_TRY IT_
Find how many lines in the data below mention "reduced". Give the number only.

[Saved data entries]

+--

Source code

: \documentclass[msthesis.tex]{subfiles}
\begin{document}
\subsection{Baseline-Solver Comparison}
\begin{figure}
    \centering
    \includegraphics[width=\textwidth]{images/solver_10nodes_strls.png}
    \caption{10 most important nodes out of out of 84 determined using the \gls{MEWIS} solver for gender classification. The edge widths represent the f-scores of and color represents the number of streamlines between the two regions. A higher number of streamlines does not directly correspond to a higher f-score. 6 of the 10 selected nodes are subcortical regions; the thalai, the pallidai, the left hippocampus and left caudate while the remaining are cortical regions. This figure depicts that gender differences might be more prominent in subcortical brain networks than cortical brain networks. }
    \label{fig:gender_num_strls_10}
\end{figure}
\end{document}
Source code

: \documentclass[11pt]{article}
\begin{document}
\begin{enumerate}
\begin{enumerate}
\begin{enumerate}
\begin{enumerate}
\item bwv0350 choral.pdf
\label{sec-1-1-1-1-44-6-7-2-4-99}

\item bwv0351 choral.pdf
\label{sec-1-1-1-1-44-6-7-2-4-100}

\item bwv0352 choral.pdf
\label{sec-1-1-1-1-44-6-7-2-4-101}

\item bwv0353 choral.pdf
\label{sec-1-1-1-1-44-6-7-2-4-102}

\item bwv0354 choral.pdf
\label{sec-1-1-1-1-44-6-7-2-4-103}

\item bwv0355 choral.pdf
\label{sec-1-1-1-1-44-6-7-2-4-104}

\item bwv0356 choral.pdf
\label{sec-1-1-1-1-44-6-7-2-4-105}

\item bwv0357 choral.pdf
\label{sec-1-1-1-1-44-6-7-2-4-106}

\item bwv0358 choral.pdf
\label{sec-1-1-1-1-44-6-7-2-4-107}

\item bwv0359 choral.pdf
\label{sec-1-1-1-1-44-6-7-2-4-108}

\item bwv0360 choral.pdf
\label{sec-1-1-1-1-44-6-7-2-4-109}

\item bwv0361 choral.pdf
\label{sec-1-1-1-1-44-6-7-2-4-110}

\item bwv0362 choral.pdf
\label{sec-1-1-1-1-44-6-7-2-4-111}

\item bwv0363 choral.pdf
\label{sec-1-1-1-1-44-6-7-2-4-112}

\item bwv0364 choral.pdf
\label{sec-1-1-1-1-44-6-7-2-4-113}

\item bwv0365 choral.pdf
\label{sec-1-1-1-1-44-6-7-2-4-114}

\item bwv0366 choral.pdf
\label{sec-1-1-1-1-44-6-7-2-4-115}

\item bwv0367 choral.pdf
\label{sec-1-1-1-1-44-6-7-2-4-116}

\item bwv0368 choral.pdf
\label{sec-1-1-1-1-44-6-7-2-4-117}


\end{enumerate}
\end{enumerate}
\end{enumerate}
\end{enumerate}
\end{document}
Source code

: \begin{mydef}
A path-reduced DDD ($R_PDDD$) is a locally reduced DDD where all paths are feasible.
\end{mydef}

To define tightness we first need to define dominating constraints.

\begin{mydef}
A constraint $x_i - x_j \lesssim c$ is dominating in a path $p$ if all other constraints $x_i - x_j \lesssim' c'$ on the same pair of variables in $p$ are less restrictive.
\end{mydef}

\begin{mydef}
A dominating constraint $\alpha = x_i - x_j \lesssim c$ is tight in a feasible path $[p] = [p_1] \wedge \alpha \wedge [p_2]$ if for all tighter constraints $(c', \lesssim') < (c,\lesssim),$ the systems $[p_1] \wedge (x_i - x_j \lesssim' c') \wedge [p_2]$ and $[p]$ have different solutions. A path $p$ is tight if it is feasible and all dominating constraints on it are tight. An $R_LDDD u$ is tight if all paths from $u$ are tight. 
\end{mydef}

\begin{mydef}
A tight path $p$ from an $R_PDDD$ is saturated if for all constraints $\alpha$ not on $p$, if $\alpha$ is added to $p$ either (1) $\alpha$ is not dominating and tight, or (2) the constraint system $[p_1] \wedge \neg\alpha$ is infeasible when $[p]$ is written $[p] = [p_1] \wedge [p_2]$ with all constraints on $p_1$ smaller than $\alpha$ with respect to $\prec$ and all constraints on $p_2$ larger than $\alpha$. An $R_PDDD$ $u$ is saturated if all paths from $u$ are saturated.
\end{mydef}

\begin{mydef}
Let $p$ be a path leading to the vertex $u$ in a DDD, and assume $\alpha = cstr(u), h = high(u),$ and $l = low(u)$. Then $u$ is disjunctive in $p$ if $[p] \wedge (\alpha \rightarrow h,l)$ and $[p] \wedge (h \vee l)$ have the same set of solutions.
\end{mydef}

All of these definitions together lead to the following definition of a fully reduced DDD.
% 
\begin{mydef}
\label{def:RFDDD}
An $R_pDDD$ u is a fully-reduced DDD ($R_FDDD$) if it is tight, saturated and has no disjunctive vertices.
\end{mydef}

+--

_RESPONSE FOR THIS EXERCISE_
3